Per quanto riguarda le canzoni presenti in questo sequel, con l’eccezione dell’epico duetto tra Amy Adams e Maya Rudolph sono poco memorabili e non al livello di alcune delle migliori canzoni di Come d’incanto, nonostante non si possa negare che Idina Menzel potrebbe cantare la lista della spesa e farci comunque venire i brividi.
Al netto dei suoi pregi e dei molti difetti, l’attesissimo seguito delle avventure di Giselle e della famiglia Philip va considerato un fallimento?
Giudicare un sequel, salvo rari casi, non è mai un’operazione semplice. Com’è possibile esprimere un giudizio che si rifaccia solo al singolo capitolo senza considerare quelli precedenti?

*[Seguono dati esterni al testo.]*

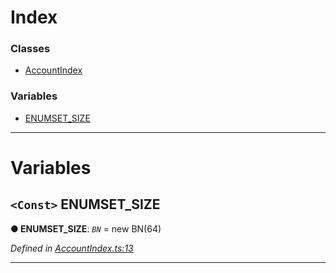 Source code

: 

# Index

### Classes

* [AccountIndex](../classes/_accountindex_.accountindex.md)

### Variables

* [ENUMSET_SIZE](_accountindex_.md#enumset_size)

---

# Variables

<a id="enumset_size"></a>

## `<Const>` ENUMSET_SIZE

**● ENUMSET_SIZE**: *`BN`* =  new BN(64)

*Defined in [AccountIndex.ts:13](https://github.com/polkadot-js/api/blob/62d4e5f/packages/types/src/AccountIndex.ts#L13)*

___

Nel caso di Come per disincanto poi la situazione si fa ancora più complicata, perché la pellicola resa disponibile su Disney + deve fare i conti con il fatto che, pur rimanendo un film per bambini, una buona parte del suo pubblico è composta da persone che bambini lo erano nel 2007, mentre ora sono ormai giovani adulti. Se il dover trovare un equilibrio tra le diverse tipologie di spettatori non è sicuramente facile, non si può non sottolineare come la Disney e non soltanto sia stata capace negli anni di realizzare pellicole che ci riuscivano alla perfezione, come per esempio Coco e Inside Out. Come per disincanto invece fatica a trovare questo equilibrio, presentando personaggi che rimangono bidimensionali e facendo leva su temi ed emozioni universali, che tuttavia sono esplorati in modo eccessivamente banale.

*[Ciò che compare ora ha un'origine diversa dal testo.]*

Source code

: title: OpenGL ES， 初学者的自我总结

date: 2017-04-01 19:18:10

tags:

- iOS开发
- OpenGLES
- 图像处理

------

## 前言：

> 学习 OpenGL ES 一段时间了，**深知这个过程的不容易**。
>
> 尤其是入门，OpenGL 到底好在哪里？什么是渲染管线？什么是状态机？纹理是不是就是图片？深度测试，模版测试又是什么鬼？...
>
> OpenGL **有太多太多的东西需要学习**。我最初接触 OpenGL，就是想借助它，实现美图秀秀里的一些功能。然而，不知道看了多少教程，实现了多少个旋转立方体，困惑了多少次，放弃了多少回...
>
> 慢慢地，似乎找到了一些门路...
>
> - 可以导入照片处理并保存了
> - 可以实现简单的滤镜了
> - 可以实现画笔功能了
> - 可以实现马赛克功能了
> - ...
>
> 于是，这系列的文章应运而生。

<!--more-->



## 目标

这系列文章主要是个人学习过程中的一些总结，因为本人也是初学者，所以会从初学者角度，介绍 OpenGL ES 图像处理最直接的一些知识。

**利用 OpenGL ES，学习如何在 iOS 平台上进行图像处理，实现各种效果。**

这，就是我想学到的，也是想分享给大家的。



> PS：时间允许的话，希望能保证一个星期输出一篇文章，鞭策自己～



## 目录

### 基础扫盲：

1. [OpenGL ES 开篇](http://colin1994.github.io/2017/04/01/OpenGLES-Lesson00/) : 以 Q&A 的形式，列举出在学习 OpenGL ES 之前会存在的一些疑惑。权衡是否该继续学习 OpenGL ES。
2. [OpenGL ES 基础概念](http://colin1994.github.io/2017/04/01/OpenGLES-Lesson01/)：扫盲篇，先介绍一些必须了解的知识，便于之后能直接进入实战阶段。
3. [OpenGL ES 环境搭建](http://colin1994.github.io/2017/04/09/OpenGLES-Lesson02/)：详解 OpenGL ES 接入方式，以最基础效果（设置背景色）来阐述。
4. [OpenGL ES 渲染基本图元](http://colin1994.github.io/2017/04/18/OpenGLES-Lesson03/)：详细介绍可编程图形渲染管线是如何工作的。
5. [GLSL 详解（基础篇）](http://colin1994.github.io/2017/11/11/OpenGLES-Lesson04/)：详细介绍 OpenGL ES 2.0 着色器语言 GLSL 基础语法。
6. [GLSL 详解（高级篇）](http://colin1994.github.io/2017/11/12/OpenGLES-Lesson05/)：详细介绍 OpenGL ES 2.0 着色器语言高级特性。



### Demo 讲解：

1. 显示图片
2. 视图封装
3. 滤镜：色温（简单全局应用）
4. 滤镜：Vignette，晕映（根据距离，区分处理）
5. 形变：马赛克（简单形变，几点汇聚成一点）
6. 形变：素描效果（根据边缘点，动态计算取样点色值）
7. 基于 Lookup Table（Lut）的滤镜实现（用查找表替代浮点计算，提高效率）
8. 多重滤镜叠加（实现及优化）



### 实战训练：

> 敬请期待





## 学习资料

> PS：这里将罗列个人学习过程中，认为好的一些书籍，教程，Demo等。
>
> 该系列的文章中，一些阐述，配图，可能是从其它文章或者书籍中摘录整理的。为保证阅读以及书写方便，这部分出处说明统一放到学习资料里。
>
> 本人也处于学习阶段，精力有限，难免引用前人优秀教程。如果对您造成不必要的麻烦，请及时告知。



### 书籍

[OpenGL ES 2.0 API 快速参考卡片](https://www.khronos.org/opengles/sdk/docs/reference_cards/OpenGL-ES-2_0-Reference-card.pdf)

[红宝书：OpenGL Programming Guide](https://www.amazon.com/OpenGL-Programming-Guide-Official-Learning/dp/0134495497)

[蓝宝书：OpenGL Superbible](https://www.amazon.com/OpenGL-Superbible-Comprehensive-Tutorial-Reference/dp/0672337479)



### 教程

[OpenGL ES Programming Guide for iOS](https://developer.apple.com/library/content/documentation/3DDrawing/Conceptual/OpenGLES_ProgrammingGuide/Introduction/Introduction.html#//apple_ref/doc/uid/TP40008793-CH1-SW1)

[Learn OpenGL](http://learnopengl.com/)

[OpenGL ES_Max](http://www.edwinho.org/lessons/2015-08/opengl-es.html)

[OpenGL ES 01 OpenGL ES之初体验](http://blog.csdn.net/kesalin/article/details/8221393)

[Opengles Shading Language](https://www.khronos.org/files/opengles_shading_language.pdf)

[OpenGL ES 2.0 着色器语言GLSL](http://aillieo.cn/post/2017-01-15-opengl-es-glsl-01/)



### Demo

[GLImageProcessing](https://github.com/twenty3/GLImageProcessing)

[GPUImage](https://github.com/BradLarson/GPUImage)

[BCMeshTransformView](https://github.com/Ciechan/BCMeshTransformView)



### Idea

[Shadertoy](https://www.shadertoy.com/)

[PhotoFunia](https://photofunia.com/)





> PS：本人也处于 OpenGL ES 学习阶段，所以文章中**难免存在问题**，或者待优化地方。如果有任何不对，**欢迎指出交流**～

Pur restando un film godibile, che scorre velocemente e almeno nella sua seconda parte prova a stupire lo spettatore, l’atteso sequel di Come d’incanto non riesce a riportare in scena la magia e la freschezza del primo capitolo. L’impressione è che, pur non mancando né le idee né i mezzi per realizzare un seguito all’altezza, nel caso di Come per disincanto non si sia voluto rischiare e ci si sia concentrati troppo sul tentativo di rendere la trama avvincente e poco sul renderla organica rispetto al percorso di crescita dei personaggi. Quello che doveva essere il racconto di cosa succede dopo il “e vissero per sempre felici e contenti” finisce per aggiungere poco al film originale e risulta nel suo complesso davvero poco memorabile, sebbene non fallisca nel regalare un paio d’ore piacevoli ai fan nostalgici di Come d’incanto.